|Recipes From Tin Whiskers
|Home Brewing Recipes
Baker Street Ales Associate Brewer
the crossroads of the beer world
As you know I'm happy to give you my brewing recipes that have been perfected
over years of brewing both for fun at home and commercially at Baker Street.
Sadly, I'm in the minority of brewers. That's understandable since a good beer
recipe can be the key to success to any establishment. There are however
more than a few like me who believe sharing is good for the growth of brewing
and the growth of craft beer. Joining that group is the new Tin Whiskers
brewery in St. Paul, MN. Here's two of their top recipes they are happy to share:
"Short Circuit Stout" -
BJCP Style: Sweet Stout, 13B
Mashed @ 156°F for 60min
UK Chocolate Malt
UK Roasted Barley
Nugget - First Wort
Nugget - 60 min
Lactose - 5min
East Kent Goldings - 1min
This recipe is for one of their most popular brews: Flip Switch IPA
BJCP Style: American IPA, Style 14B
Mashed @ 154°F for 60min
Flip Switch IPA Recipe
Chinook - 60min
Warrior - 20min
Centennial - 10min
Citra - 1min
Thanks to all the readers who have indicated they enjoy the Q/A section I some-
times put at the end of my column. Well, here goes another section with some of
the most common questions I get. By the way if you write me I try to personally
answer every e-mail. Hey, it's about beer so it's always good.
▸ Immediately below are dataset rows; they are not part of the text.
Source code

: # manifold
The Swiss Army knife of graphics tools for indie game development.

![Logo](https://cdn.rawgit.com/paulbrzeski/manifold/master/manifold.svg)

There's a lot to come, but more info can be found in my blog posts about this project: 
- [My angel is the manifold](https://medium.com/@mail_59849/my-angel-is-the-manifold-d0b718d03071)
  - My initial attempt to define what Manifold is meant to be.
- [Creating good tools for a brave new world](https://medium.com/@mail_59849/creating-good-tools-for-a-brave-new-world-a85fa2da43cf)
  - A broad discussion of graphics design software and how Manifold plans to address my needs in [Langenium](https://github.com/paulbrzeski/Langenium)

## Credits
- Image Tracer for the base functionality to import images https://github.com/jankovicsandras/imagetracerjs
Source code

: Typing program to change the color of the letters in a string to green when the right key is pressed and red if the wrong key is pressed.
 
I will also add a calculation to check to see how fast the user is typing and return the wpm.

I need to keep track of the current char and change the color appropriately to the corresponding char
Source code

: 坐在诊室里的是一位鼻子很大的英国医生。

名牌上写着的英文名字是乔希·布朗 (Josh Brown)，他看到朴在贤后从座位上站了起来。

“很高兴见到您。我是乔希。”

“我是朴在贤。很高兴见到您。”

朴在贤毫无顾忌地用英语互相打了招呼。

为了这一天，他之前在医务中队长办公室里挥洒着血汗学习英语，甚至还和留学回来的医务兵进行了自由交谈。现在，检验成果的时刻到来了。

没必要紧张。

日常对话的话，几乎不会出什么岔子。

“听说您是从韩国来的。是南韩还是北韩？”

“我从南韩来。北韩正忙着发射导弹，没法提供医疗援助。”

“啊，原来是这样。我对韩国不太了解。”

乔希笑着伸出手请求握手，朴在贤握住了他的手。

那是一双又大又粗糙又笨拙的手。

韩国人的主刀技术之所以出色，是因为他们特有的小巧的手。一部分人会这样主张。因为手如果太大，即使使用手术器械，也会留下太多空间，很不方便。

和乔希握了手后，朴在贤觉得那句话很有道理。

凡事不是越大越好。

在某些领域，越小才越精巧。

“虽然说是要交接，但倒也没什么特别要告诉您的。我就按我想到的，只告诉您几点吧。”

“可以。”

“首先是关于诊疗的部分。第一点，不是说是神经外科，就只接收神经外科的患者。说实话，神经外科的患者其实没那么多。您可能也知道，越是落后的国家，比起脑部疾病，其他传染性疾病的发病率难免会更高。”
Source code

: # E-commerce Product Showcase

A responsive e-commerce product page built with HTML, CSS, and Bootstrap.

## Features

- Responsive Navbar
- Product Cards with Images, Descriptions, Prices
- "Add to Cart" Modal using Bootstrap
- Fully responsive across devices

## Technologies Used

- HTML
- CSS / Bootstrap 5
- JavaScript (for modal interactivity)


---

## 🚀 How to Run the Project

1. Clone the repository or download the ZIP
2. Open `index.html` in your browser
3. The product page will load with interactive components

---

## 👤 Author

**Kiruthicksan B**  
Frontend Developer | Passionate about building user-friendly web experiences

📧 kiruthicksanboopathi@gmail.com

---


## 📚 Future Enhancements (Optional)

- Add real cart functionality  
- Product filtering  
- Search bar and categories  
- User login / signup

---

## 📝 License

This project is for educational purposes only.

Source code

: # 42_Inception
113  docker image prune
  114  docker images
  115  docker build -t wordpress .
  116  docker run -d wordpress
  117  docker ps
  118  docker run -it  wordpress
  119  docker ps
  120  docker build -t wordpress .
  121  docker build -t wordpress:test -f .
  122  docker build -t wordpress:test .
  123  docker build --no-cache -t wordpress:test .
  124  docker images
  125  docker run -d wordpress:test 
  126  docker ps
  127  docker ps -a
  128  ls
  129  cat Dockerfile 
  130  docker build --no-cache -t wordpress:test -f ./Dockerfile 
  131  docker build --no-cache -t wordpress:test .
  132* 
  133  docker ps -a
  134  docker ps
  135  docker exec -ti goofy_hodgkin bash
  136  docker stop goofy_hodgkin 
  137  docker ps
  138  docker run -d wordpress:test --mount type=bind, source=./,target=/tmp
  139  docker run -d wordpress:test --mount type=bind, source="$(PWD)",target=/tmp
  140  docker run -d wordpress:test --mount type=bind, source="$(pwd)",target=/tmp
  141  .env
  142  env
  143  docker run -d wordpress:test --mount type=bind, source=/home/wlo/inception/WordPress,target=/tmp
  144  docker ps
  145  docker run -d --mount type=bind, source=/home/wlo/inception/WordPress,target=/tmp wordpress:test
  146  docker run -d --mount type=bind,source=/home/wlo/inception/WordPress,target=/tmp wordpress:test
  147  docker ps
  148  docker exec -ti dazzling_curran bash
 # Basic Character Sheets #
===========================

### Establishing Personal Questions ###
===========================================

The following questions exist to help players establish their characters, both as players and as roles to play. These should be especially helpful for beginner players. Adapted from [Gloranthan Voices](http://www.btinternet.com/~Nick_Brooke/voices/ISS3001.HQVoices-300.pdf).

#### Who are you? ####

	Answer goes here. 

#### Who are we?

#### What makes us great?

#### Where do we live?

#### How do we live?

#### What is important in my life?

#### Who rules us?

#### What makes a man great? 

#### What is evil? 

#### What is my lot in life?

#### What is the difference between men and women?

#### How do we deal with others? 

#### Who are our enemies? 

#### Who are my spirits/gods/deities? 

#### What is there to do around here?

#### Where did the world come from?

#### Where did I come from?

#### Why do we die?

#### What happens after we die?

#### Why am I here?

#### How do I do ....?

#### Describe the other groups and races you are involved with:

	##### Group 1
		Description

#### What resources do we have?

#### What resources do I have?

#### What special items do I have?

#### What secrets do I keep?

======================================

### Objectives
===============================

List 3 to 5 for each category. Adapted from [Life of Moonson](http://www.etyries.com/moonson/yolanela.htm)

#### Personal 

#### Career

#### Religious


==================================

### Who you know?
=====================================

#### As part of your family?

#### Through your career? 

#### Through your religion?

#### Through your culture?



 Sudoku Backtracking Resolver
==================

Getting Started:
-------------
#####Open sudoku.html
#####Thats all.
Q- I'm thinking of brewing for the first time. Do I have to know a lot of chemistry?
A - That's the most common question I get. The answer is no. All you have to
know is the following (and I bet you can handle it all)
1. How to boil water;
2. How to work a can opener;
3. How and why to clean and sanitize your brewing equipment. There are no
shortcuts to cleaning and sanitizing...you either do it right, or you shouldn't brew.
4. Follow the instructions and the recipe procedures you are given, to the letter.
If "the letter" is unclear in any way, call whomever you bought it from and ask
questions...or write me.
5. How and why to be kind and gentle to your beer. ANY splashing or agitation of
hot wort, more than a mere gentle stir while it is chilling, has the potential of
ruining your beer. Then, after it has fermented, ANY splashing or agitation of the
beer before or while you bottle it, can also ruin it.
Q- Do you recommend any book I should read on home brewing?
A - Other than my book (sadly now out of print but I am working on a revised
issue) for beginners I recommend John Palmer's How To Brew.
Q- For a beginner should I use extract or all-grain?
A- Review my old articles and you'll see I often give both versions of a recipe.
Back to your question, extract brewing has two significant advantages over all-
grain brewing for beginners:
•it allows you to brew beer in about one-third the time it takes to brew an all-grain
batch of beer, and
•it allows you to brew with much less equipment right on your kitchen stove.
If you're thinking of brewing or giving a gift of home brewing equipment I
recommend U-Brew in South Orange, NJ. Ask for Dan (973-762-7077) ; he can
guide you through every step and tell them you heard about it from BeerNexus.
That's it for this month. Hope to see you next time!
Good Brewing and Cheers!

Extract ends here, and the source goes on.